START Extracted information

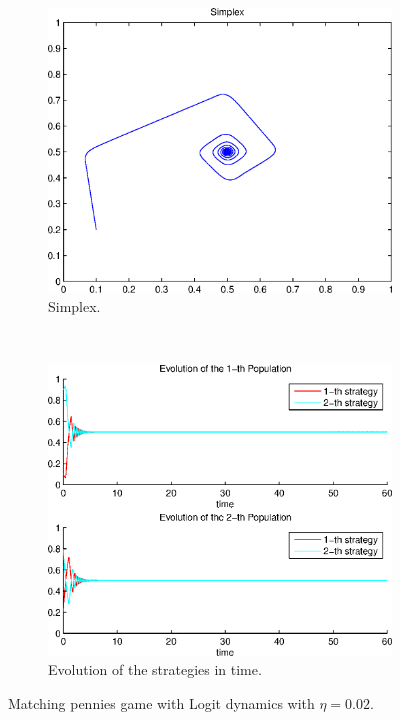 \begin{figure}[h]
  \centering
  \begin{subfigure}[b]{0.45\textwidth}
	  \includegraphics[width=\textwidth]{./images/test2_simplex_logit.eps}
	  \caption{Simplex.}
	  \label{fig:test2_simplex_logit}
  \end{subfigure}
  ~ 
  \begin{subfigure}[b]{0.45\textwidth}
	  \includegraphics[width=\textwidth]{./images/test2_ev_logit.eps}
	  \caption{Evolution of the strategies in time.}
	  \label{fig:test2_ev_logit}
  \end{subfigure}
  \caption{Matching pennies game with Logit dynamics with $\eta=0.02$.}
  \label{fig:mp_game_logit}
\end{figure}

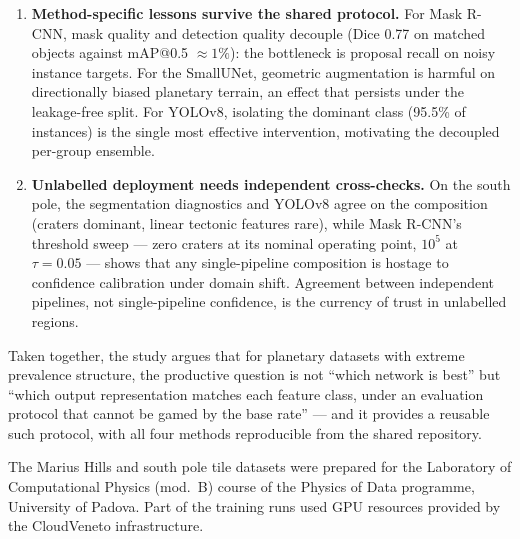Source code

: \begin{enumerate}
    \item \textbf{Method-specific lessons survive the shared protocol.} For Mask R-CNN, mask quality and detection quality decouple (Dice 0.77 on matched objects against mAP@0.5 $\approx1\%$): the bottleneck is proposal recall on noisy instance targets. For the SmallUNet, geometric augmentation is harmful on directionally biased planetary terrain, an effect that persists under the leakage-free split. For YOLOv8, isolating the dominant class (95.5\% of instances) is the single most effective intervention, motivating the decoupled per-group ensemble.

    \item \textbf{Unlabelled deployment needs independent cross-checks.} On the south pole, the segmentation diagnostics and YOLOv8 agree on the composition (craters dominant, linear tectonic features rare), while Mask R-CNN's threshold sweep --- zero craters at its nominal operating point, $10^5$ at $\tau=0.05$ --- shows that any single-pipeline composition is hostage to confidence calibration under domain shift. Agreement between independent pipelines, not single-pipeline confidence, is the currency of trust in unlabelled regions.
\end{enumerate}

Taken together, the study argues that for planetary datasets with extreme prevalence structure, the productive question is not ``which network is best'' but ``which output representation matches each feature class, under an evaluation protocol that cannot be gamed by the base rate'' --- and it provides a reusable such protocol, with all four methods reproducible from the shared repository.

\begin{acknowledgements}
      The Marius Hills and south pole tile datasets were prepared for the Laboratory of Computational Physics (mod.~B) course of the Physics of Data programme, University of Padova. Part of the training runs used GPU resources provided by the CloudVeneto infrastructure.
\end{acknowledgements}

END Extracted information

- [What you will do] The whole of the data needs to be copied word for word, though not its pictures.

- [Final answer]
 \begin{figure}[h]
  \centering
  \begin{subfigure}[b]{0.45\textwidth}
	  \includegraphics[width=\textwidth]{./images/test2_simplex_logit.eps}
	  \caption{Simplex.}
	  \label{fig:test2_simplex_logit}
  \end{subfigure}
  ~ 
  \begin{subfigure}[b]{0.45\textwidth}
	  \includegraphics[width=\textwidth]{./images/test2_ev_logit.eps}
	  \caption{Evolution of the strategies in time.}
	  \label{fig:test2_ev_logit}
  \end{subfigure}
  \caption{Matching pennies game with Logit dynamics with $\eta=0.02$.}
  \label{fig:mp_game_logit}
\end{figure}

Source code

: \begin{enumerate}
    \item \textbf{Method-specific lessons survive the shared protocol.} For Mask R-CNN, mask quality and detection quality decouple (Dice 0.77 on matched objects against mAP@0.5 $\approx1\%$): the bottleneck is proposal recall on noisy instance targets. For the SmallUNet, geometric augmentation is harmful on directionally biased planetary terrain, an effect that persists under the leakage-free split. For YOLOv8, isolating the dominant class (95.5\% of instances) is the single most effective intervention, motivating the decoupled per-group ensemble.

    \item \textbf{Unlabelled deployment needs independent cross-checks.} On the south pole, the segmentation diagnostics and YOLOv8 agree on the composition (craters dominant, linear tectonic features rare), while Mask R-CNN's threshold sweep --- zero craters at its nominal operating point, $10^5$ at $\tau=0.05$ --- shows that any single-pipeline composition is hostage to confidence calibration under domain shift. Agreement between independent pipelines, not single-pipeline confidence, is the currency of trust in unlabelled regions.
\end{enumerate}

Taken together, the study argues that for planetary datasets with extreme prevalence structure, the productive question is not ``which network is best'' but ``which output representation matches each feature class, under an evaluation protocol that cannot be gamed by the base rate'' --- and it provides a reusable such protocol, with all four methods reproducible from the shared repository.

\begin{acknowledgements}
      The Marius Hills and south pole tile datasets were prepared for the Laboratory of Computational Physics (mod.~B) course of the Physics of Data programme, University of Padova. Part of the training runs used GPU resources provided by the CloudVeneto infrastructure.
\end{acknowledgements}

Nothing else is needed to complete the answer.